Each clinical program assessed vaccine candidates based on CureVac’s advanced second-generation mRNA backbone, featuring modified and unmodified mRNA. While the COVID-19 program tested two monovalent candidates, the flu program included an unmodified multivalent and a modified monovalent vaccine candidate. Preliminary data from the modified, monovalent mRNA vaccine candidates CV0501 for COVID-19 and Flu-SV-mRNA for flu are being disclosed today, with final Phase 1 data to be published in due course.
COVID-19 Program
The second-generation mRNA backbone using modified mRNA was selected as the preferred technology for further clinical development in the COVID-19 program. The available preliminary data for CV0501 are based on cohort sizes of up to 30 subjects. Safety data cover the fully recruited dose groups of 12, 25, 50, 100 and 200µg in the younger adult age group (age 18-64) and 12, 25 and 50µg in the older adult age group (age ≥65). CV0501 was shown to be generally well tolerated. Immunogenicity data available for younger adults showed relevant titers of neutralizing antibodies beginning at the lowest tested dose. On day 29 at the 12µg dose level, CV0501 generated a ratio of post-boost to pre-boost serum neutralizing titers against BA.1 of 8.1. The data read-out for older adults is currently being finalized.

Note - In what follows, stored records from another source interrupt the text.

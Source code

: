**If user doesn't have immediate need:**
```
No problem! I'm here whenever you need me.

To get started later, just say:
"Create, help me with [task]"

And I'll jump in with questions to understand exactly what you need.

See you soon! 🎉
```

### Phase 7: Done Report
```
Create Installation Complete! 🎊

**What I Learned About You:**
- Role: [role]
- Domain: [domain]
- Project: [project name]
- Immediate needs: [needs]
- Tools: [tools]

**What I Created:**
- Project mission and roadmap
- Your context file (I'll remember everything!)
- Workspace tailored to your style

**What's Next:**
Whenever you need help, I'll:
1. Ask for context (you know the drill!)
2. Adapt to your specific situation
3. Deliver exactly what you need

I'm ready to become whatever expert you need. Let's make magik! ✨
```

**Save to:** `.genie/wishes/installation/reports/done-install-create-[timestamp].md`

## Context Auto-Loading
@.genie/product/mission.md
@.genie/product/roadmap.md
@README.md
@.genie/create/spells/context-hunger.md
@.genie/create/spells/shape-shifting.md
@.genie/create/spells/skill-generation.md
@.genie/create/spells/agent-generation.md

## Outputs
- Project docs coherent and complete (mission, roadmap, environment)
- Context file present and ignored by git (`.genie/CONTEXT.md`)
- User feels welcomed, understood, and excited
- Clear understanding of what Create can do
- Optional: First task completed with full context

While CV0501 encodes the Omicron BA.1 variant, a Phase 2 clinical study, expected to start later in 2023, will assess monovalent and/or bivalent vaccine candidates designed to target clinically relevant variants.
Seasonal Flu Program
The second-generation mRNA backbone using modified mRNA was selected as the preferred technology for further clinical development in the seasonal flu vaccine program. In the Phase 1 study of the monovalent Flu-SV-mRNA, expressing an H1N1 hemagglutinin antigen (subtype of influenza A), five doses ranging from 2 to 54µg with up to 24 subjects per dose cohort were evaluated in younger adults (age 18-45). In this age group, preliminary safety and reactogenicity data showed that the monovalent Flu-SV-mRNA candidate was generally well tolerated with no safety concerns observed to date across all tested dose levels. Immunogenicity of the monovalent Flu-SV-mRNA was assessed in parallel with a licensed seasonal flu vaccine comparator. Adjusted geometric mean hemagglutinin inhibition antibody titers elicited by Flu-SV-mRNA increased up to approximately 3.3 times those elicited by the licensed flu vaccine comparator in younger adults. The data read-out for older adults is currently being finalized.
Interim data support the progression of the modified second-generation mRNA technology for the development of a multivalent mRNA flu vaccine. The vaccine candidate for future clinical development is expected to target all four strains recommended by the WHO. A Phase 1/2 study for multivalent vaccine candidates is expected to start around mid-2023.
The CureVac/GSK infectious disease collaboration was first announced in July 2020. It focuses on the development of new products based on CureVac’s mRNA technology for different targets in the field of infectious diseases. The collaboration was extended in February 2021 to also include jointly developed vaccine candidates for COVID-19. In 2022, the companies broadened their development strategy to test modified mRNA in addition to unmodified mRNA.